Цент понял, что лежит на холодном полу, залитый кровью и какой-то черной слизью, все тело его болит как после доброй взбучки, но воздух больше не сотрясается от потусторонней злобы, а разум не мутится от пронзающих его волн ужаса. Слегка повернув голову, Цент увидел скелет древнего бога. Именно скелет. Чернота, всплывшая из глубин земли, либо утекла обратно, либо просто испарилась.

– Эй? Кто еще живой? – хрипло позвал Цент.
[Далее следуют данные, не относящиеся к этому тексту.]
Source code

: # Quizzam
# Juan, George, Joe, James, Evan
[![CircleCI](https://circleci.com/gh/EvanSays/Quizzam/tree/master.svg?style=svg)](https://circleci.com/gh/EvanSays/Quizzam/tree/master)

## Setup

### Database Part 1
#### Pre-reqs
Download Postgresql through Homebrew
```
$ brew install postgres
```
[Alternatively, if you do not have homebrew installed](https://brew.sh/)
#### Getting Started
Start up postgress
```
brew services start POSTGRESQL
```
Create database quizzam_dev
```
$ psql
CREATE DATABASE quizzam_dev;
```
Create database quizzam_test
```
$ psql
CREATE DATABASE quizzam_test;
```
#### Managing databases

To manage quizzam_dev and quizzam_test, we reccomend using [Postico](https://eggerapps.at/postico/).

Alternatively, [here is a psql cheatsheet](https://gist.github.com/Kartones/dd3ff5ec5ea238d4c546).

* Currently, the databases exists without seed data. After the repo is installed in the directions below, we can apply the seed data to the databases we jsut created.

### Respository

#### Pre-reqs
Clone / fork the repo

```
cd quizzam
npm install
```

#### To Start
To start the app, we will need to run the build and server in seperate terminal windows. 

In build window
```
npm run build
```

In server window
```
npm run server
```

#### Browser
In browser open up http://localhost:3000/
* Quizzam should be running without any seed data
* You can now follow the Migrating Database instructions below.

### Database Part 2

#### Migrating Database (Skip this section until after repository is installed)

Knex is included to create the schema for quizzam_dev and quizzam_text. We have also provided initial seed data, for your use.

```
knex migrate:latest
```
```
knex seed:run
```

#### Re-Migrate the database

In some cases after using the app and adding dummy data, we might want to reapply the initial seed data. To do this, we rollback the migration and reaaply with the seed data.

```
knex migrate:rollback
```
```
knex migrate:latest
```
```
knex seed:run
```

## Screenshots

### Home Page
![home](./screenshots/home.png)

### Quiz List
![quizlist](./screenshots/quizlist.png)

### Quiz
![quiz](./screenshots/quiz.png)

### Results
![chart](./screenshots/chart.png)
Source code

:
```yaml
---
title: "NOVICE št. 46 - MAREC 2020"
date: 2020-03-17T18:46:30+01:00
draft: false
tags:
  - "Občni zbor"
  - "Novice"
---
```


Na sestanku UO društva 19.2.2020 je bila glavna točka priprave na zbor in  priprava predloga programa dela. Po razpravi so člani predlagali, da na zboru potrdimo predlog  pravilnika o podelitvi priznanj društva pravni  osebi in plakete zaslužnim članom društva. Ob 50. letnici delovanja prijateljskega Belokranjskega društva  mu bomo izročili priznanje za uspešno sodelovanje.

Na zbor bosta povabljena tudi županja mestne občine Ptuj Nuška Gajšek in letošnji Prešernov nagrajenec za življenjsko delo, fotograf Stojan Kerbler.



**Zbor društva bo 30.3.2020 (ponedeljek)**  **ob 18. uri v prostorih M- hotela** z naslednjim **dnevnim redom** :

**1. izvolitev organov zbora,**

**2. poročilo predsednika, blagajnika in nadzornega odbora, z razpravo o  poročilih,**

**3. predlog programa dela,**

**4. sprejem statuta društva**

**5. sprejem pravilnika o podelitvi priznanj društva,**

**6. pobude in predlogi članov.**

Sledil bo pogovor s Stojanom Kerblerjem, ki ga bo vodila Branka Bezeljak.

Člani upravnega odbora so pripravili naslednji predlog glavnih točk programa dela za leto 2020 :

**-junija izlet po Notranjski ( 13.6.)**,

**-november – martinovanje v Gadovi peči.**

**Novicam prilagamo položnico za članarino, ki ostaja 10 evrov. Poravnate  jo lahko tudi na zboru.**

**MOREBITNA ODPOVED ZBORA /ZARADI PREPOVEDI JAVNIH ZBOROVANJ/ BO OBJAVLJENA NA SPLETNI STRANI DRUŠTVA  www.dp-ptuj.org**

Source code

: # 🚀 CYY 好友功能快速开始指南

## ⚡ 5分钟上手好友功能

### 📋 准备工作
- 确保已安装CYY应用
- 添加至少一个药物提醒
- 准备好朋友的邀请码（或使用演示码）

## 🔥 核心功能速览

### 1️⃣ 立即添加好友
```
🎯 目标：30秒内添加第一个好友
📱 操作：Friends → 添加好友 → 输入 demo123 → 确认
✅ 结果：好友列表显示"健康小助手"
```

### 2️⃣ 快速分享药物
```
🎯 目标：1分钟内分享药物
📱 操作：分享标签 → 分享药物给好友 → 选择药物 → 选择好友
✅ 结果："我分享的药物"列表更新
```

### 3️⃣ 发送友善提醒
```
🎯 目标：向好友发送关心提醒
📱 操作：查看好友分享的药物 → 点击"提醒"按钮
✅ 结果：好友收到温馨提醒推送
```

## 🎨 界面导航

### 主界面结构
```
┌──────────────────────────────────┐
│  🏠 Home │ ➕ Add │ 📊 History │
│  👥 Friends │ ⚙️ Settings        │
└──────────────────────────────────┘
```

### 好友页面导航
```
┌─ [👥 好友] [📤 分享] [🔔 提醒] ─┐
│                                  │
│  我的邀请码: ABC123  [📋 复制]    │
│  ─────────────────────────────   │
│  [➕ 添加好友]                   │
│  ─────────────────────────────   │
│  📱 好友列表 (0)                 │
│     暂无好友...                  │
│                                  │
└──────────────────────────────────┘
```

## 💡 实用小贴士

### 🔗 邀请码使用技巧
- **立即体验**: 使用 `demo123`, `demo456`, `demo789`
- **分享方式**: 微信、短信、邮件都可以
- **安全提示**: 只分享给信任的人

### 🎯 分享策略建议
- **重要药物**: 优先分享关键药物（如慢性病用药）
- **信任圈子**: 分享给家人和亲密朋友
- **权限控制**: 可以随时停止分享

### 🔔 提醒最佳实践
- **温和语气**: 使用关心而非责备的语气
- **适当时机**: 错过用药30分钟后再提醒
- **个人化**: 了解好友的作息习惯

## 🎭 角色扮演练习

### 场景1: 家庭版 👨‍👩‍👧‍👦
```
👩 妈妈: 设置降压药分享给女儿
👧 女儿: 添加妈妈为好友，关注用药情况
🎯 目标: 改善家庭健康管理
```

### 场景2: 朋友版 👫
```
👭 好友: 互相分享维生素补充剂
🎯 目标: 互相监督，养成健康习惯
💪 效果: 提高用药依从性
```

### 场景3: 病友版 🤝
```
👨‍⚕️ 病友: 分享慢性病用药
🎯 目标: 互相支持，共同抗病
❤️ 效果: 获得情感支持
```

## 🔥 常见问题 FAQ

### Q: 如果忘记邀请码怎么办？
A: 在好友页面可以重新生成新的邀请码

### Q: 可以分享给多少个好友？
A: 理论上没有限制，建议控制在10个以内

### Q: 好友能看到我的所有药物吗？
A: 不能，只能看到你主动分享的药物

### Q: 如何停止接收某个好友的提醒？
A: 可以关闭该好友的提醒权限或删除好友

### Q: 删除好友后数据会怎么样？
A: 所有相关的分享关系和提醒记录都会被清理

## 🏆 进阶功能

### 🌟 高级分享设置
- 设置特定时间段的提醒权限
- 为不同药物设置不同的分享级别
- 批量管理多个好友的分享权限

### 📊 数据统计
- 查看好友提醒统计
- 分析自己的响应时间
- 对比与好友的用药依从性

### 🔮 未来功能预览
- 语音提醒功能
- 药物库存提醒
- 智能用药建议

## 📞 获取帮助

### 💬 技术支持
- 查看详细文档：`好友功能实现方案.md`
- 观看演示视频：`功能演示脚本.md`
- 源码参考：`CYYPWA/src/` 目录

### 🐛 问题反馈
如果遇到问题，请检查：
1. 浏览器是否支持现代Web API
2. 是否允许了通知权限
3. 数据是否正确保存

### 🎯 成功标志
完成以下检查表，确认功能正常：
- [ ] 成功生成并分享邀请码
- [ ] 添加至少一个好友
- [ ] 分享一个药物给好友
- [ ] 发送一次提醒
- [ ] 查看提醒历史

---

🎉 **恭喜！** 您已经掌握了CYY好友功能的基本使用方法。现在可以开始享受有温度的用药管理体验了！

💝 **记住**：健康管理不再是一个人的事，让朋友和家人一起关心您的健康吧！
Спустя секунду откликнулась вначале Машка, а затем и Алиса. За ними подали голос берсеркеры. Лишь один боец отряда не отозвался. У Цента сжалось сердце от одного только допущения, что его лучший друг не пережил замеса с силами ада. Неужели, наконец, случилось то, чего он так долго ждал, о чем грезил, что вымаливал у бога? Цент постарался взять себя в руки и не радоваться раньше времени. Прежде всего, следовало убедиться лично, что Владик перестал подавать все признаки жизни до последнего, и только после этого открывать шампанское.
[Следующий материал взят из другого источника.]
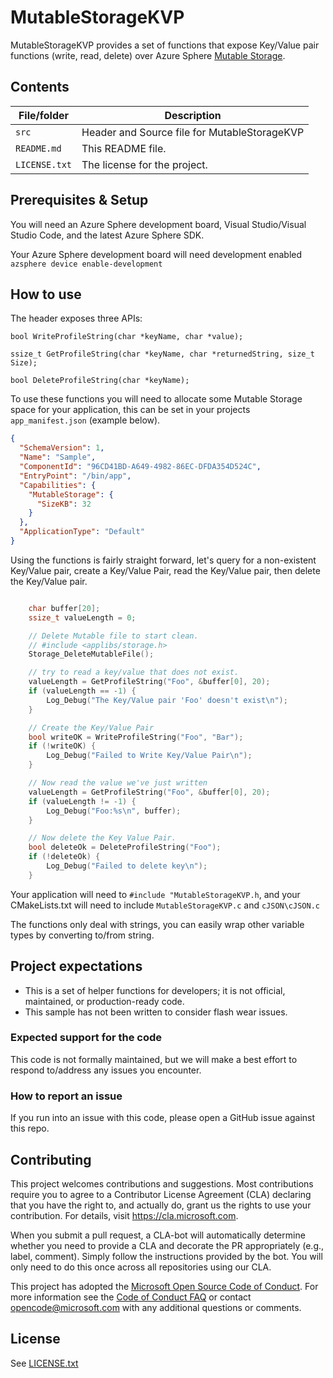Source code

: # MutableStorageKVP

MutableStorageKVP provides a set of functions that expose Key/Value pair functions (write, read, delete) over Azure Sphere [Mutable Storage](https://learn.microsoft.com/en-us/azure-sphere/app-development/storage#using-mutable-storage).

## Contents

| File/folder | Description |
|-------------|-------------|
| `src`       | Header and Source file for MutableStorageKVP |
| `README.md` | This README file. |
| `LICENSE.txt`   | The license for the project. |

## Prerequisites & Setup

You will need an Azure Sphere development board, Visual Studio/Visual Studio Code, and the latest Azure Sphere SDK.

Your Azure Sphere development board will need development enabled `azsphere device enable-development`

## How to use

The header exposes three APIs:


`bool WriteProfileString(char *keyName, char *value);`

`ssize_t GetProfileString(char *keyName, char *returnedString, size_t Size);`

`bool DeleteProfileString(char *keyName);`

To use these functions you will need to allocate some Mutable Storage space for your application, this can be set in your projects `app_manifest.json` (example below).

```json
{
  "SchemaVersion": 1,
  "Name": "Sample",
  "ComponentId": "96CD41BD-A649-4982-86EC-DFDA354D524C",
  "EntryPoint": "/bin/app",
  "Capabilities": {
    "MutableStorage": {
      "SizeKB": 32
    }
  },
  "ApplicationType": "Default"
}
```

Using the functions is fairly straight forward, let's query for a non-existent Key/Value pair, create a Key/Value Pair, read the Key/Value pair, then delete the Key/Value pair.

```cpp

    char buffer[20];
    ssize_t valueLength = 0;

    // Delete Mutable file to start clean.
    // #include <applibs/storage.h>
    Storage_DeleteMutableFile();

    // try to read a key/value that does not exist.
    valueLength = GetProfileString("Foo", &buffer[0], 20);
    if (valueLength == -1) {
        Log_Debug("The Key/Value pair 'Foo' doesn't exist\n");
    }

    // Create the Key/Value Pair
    bool writeOK = WriteProfileString("Foo", "Bar");
    if (!writeOK) {
        Log_Debug("Failed to Write Key/Value Pair\n");
    }

    // Now read the value we've just written
    valueLength = GetProfileString("Foo", &buffer[0], 20);
    if (valueLength != -1) {
        Log_Debug("Foo:%s\n", buffer);
    }

    // Now delete the Key Value Pair.
    bool deleteOk = DeleteProfileString("Foo");
    if (!deleteOk) {
        Log_Debug("Failed to delete key\n");
    }

```

Your application will need to `#include "MutableStorageKVP.h`, and your CMakeLists.txt will need to include `MutableStorageKVP.c` and `cJSON\cJSON.c`

The functions only deal with strings, you can easily wrap other variable types by converting to/from string.

## Project expectations

* This is a set of helper functions for developers; it is not official, maintained, or production-ready code.
* This sample has not been written to consider flash wear issues.

### Expected support for the code

This code is not formally maintained, but we will make a best effort to respond to/address any issues you encounter.

### How to report an issue

If you run into an issue with this code, please open a GitHub issue against this repo.

## Contributing

This project welcomes contributions and suggestions. Most contributions require you to
agree to a Contributor License Agreement (CLA) declaring that you have the right to,
and actually do, grant us the rights to use your contribution. For details, visit
https://cla.microsoft.com.

When you submit a pull request, a CLA-bot will automatically determine whether you need
to provide a CLA and decorate the PR appropriately (e.g., label, comment). Simply follow the
instructions provided by the bot. You will only need to do this once across all repositories using our CLA.

This project has adopted the [Microsoft Open Source Code of Conduct](https://opensource.microsoft.com/codeofconduct/).
For more information see the [Code of Conduct FAQ](https://opensource.microsoft.com/codeofconduct/faq/)
or contact [opencode@microsoft.com](mailto:opencode@microsoft.com) with any additional questions or comments.

## License

See [LICENSE.txt](./LICENSE.txt)
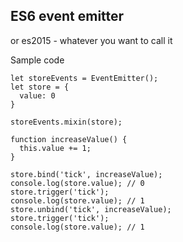 ## ES6 event emitter

or es2015 - whatever you want to call it


Sample code
```
let storeEvents = EventEmitter();
let store = {
  value: 0
}

storeEvents.mixin(store);

function increaseValue() {
  this.value += 1;
}

store.bind('tick', increaseValue);
console.log(store.value); // 0
store.trigger('tick');
console.log(store.value); // 1
store.unbind('tick', increaseValue);
store.trigger('tick');
console.log(store.value); // 1
```
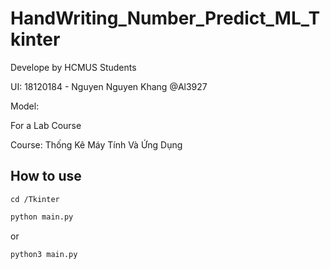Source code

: # HandWriting_Number_Predict_ML_Tkinter
 
Develope by HCMUS Students

UI: 18120184 - Nguyen Nguyen Khang @Al3927

Model:

For a Lab Course

Course: Thống Kê Máy Tính Và Ứng Dụng

## How to use

```
cd /Tkinter
```

```python
python main.py
```
or
```python
python3 main.py
```
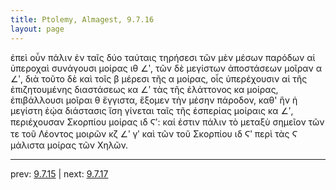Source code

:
 ```yaml
---
title: Ptolemy, Almagest, 9.7.16
layout: page
---
```


ἐπεὶ οὖν πάλιν ἐν ταῖς δύο ταύταις τηρήσεσι τῶν μὲν μέσων παρόδων αἱ ὑπεροχαὶ συνάγουσι μοίρας ιθ ∠ʹ, τῶν δὲ μεγίστων ἀποστάσεων μοῖραν α ∠ʹ, διὰ τοῦτο δὲ καὶ τοῖς β μέρεσι τῆς α μοίρας, οἷς ὑπερέχουσιν αἱ τῆς ἐπιζητουμένης διαστάσεως κα ∠ʹ τὰς τῆς ἐλάττονος κα μοίρας, ἐπιβάλλουσι μοῖραι θ ἔγγιστα, ἕξομεν τὴν μέσην πάροδον, καθ' ἣν ἡ μεγίστη ἑῴα διάστασις ἴση γίνεται ταῖς τῆς ἑσπερίας μοίραις κα ∠ʹ, περιέχουσαν Σκορπίου μοίρας ιδ Ϛʹ: καί ἐστιν πάλιν τὸ μεταξὺ σημεῖον τῶν τε τοῦ Λέοντος μοιρῶν κζ ∠ʹ γʹ καὶ τῶν τοῦ Σκορπίου ιδ Ϛʹ περὶ τὰς Ϛ μάλιστα μοίρας τῶν Χηλῶν. 

---

prev: [9.7.15](../9.7.15/) | next: [9.7.17](../9.7.17/)

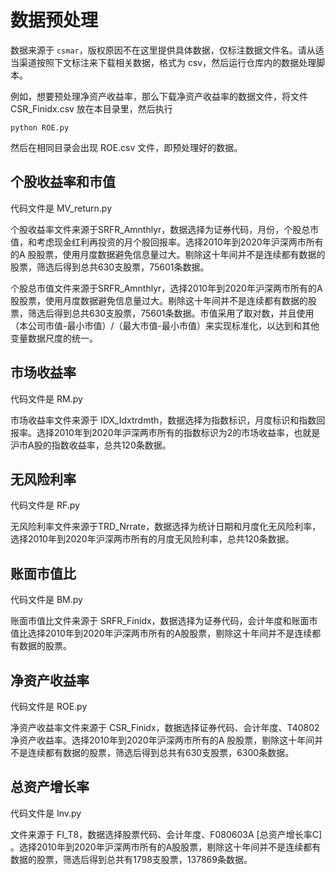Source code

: # 数据预处理

数据来源于 `csmar`，版权原因不在这里提供具体数据，仅标注数据文件名。请从适当渠道按照下文标注来下载相关数据，格式为 csv，然后运行仓库内的数据处理脚本。

例如，想要预处理净资产收益率，那么下载净资产收益率的数据文件，将文件 CSR_Finidx.csv 放在本目录里，然后执行

```shell
python ROE.py
```

然后在相同目录会出现 ROE.csv 文件，即预处理好的数据。

## 个股收益率和市值

代码文件是 MV_return.py

个股收益率文件来源于SRFR_Amnthlyr，数据选择为证券代码，月份，个股总市值，和考虑现金红利再投资的月个股回报率。选择2010年到2020年沪深两市所有的A 股股票，使用月度数据避免信息量过大。剔除这十年间并不是连续都有数据的股票，筛选后得到总共630支股票，75601条数据。

个股总市值文件来源于SRFR_Amnthlyr，选择2010年到2020年沪深两市所有的A 股股票，使用月度数据避免信息量过大。剔除这十年间并不是连续都有数据的股票，筛选后得到总共630支股票，75601条数据。市值采用了取对数，并且使用（本公司市值-最小市值）/（最大市值-最小市值）来实现标准化，以达到和其他变量数据尺度的统一。

## 市场收益率

代码文件是 RM.py

市场收益率文件来源于 IDX_Idxtrdmth，数据选择为指数标识，月度标识和指数回报率。选择2010年到2020年沪深两市所有的指数标识为2的市场收益率，也就是沪市A股的指数收益率，总共120条数据。

## 无风险利率

代码文件是 RF.py

无风险利率文件来源于TRD_Nrrate，数据选择为统计日期和月度化无风险利率，选择2010年到2020年沪深两市所有的月度无风险利率，总共120条数据。

## 账面市值比

代码文件是 BM.py

账面市值比文件来源于 SRFR_Finidx，数据选择为证券代码，会计年度和账面市值比选择2010年到2020年沪深两市所有的A股股票，剔除这十年间并不是连续都有数据的股票。

## 净资产收益率

代码文件是 ROE.py

净资产收益率文件来源于 CSR_Finidx，数据选择证券代码、会计年度、T40802净资产收益率。选择2010年到2020年沪深两市所有的A 股股票，剔除这十年间并不是连续都有数据的股票，筛选后得到总共有630支股票，6300条数据。

## 总资产增长率

代码文件是 Inv.py

文件来源于 FI_T8，数据选择股票代码、会计年度、F080603A [总资产增长率C] 。选择2010年到2020年沪深两市所有的A股股票，剔除这十年间并不是连续都有数据的股票，筛选后得到总共有1798支股票，137869条数据。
С немалым трудом поднявшись на четвереньки, Цент выплюнул изо рта кровь и черную вязкую дрянь, о происхождении которой даже не хотелось думать, после чего нащупал взглядом искомого субъекта. Тот лежал неподалеку, и не шевелился. Цент пополз к нему, ощущая нарастающую радость, готовую взорваться восторгом и безудержным ликованием. Могло ли так случиться, что в один день он будет отмечать два великих праздника – победу над силами тьмы и избавление себя от Владика? Такое торжество способно затмить даже Новый год.

Добравшись до программиста, Цент склонился над ним, и прислушался. Владик лежал неподвижно, и, вроде бы, не дышал.

– Очкарик? – тихо позвал Цент, изо всех сил сдерживая себя, чтобы не запрыгать от счастья.

Владики не отозвался.

Уже предвкушая грядущие поминки по геймеру, задорные, веселые, с плясками и конкурсами, Цент осторожно коснулся пальцем носа Владика. И в тот же миг вся радость, уже готовая прорваться наружу, была вероломно порушена, обратившись скорбью. А все потому, что программист в ответ на прикосновение распахнул глаза, и диким взглядом уставился на Цента. Ну и, разумеется, тут же занялся своим любимым делом – принялся громко, и с выражением, цитировать свою многотомную жалобную книгу.